All 180 tests should pass: 90 for the software model, 90 for the hardware model.


Internal Representation

Both the software and hardware models share the same conceptual representation.

Value formula

For a normal (non-special) number:

value = (-1)^sign  ×  mantissa  ×  2^(exponent − 63)

Fields

Field SW type HW type Width Role
sign bool bool 1 bit false = positive, true = negative
mantissa / mant uint64_t ac_int<64, false> 64 bits Significand; bit 63 is always 1 for normal numbers
exponent / exp int32_t ac_int<32, true> 32 bits Unbiased binary exponent
category / cat enum class Category ac_int<2, false> 2 bits Numeric class (see below)

Category encoding

Name SW enum HW constant Value Meaning
Normal Category::Normal CAT_NORMAL 0 Finite non-zero number
Zero Category::Zero CAT_ZERO 1 ±0
Infinity Category::Infinity CAT_INF 2 ±∞
NaN Category::NaN CAT_NAN 3 Not-a-Number

Using an explicit category tag — rather than IEEE 754's sentinel bit patterns — keeps the arithmetic clean: every operation can dispatch on category first with a simple switch/if chain, and the normal-number path contains no special-value checks.

Normalization invariant

For Category::Normal numbers, bit 63 of the mantissa is always set.
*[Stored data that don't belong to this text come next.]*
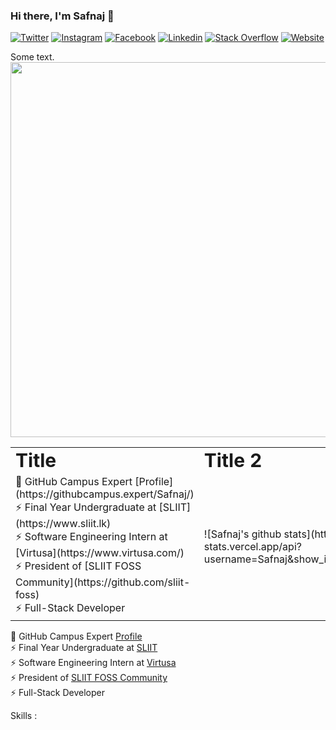 ### Hi there, I'm Safnaj 👋

[![Twitter](https://img.shields.io/badge/-Twitter-222222?style=flat-square&logo=twitter&logoColor=white&link=https://twitter.com/iamSafnaj/)](https://twitter.com/iamSafnaj/)
[![Instagram](https://img.shields.io/badge/Instagram-222222?&style=flat-square&logo=instagram&logoColor=white&link=https://www.instagram.com/iam_safnaj)](https://www.instagram.com/iam_safnaj)
[![Facebook](https://img.shields.io/badge/Facebook-222222?&style=flat-square&logo=facebook&logoColor=white&link=https://www.facebook.com/ahamed.safnaj)](https://www.facebook.com/ahamed.safnaj)
[![Linkedin](https://img.shields.io/badge/-LinkedIn-222222?style=flat-square&logo=Linkedin&logoColor=white&link=https://www.linkedin.com/in/ahamed-safnaj/)](https://www.linkedin.com/in/ahamed-safnaj/)
[![Stack Overflow](https://img.shields.io/badge/-Stack%20Overflow-222222?style=flat-square&logo=stack-overflow&logoColor=white&link=https://stackoverflow.com/users/9752928/ahamed-safnaj)](https://stackoverflow.com/users/9752928/ahamed-safnaj)
[![Website](https://img.shields.io/badge/WebSite-222222?&style=flat-square&logo=internet&logoColor=white&link=https://ahamedsafnaj.com)](https://ahamedsafnaj.com)


<div class="row">
  <div class="col-md-8" markdown="1">
  Some text.
  </div>
  <div class="col-md-4" markdown="1">
  <!-- ![Alt Text](../img/folder/blah.jpg) -->
  <img height="600px" class="center-block" src="../img/folder/blah.jpg">
  </div>
</div>

<table border="0">
 <tr>
    <td><b style="font-size:30px">Title</b></td>
    <td><b style="font-size:30px">Title 2</b></td>
 </tr>
 <tr>
    <td>
      🚩 GitHub Campus Expert [Profile](https://githubcampus.expert/Safnaj/) <br/>
      ⚡ Final Year Undergraduate at [SLIIT](https://www.sliit.lk) <br/>
      ⚡ Software Engineering Intern at [Virtusa](https://www.virtusa.com/) <br/>
      ⚡ President of [SLIIT FOSS Community](https://github.com/sliit-foss) <br/>
      ⚡ Full-Stack Developer <br/>
    </td>
    <td>![Safnaj's github stats](https://github-readme-stats.vercel.app/api?username=Safnaj&show_icons=true&hide_border=true)</td>
 </tr>
</table>



🚩 GitHub Campus Expert [Profile](https://githubcampus.expert/Safnaj/) <br/>
⚡ Final Year Undergraduate at [SLIIT](https://www.sliit.lk) <br/>
⚡ Software Engineering Intern at [Virtusa](https://www.virtusa.com/) <br/>
⚡ President of [SLIIT FOSS Community](https://github.com/sliit-foss) <br/>
⚡ Full-Stack Developer <br/>

Skills :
This is the explicit leading-1 convention (as opposed to IEEE 754's implicit leading-1). It simplifies addition and subtraction alignment because the raw uint64_t/ac_int<64,false> value can be shifted directly without masking or re-inserting the hidden bit.

The value interpretation is:

value = sign × (mantissa as a 64-bit integer) × 2^(exponent − 63)

Because bit 63 is set, mantissa is in the range [2^63, 2^64), making the effective significand in [1.0, 2.0) — matching IEEE 754's normalized form.

Design choices

Rounding: truncation (round toward zero). During alignment right-shifts and multiplication/division truncation, low-order bits are simply discarded. This is documented and expected; it avoids the complexity of guard, round, and sticky bits.

Denormals: flushed to zero. If normalization would produce a mantissa of zero (complete cancellation), the result is returned as Category::Zero. Subnormal numbers are not represented.

Exponent range: ±2 billion. The 32-bit signed exponent far exceeds the IEEE 754 double range of [−1022, +1023], so exponent overflow and underflow cannot occur for any input that fits in a double.


Software Model — FloatNum

Public API

// Constructors
FloatNum();                     // +0
explicit FloatNum(double d);    // convert from double (uses std::frexp)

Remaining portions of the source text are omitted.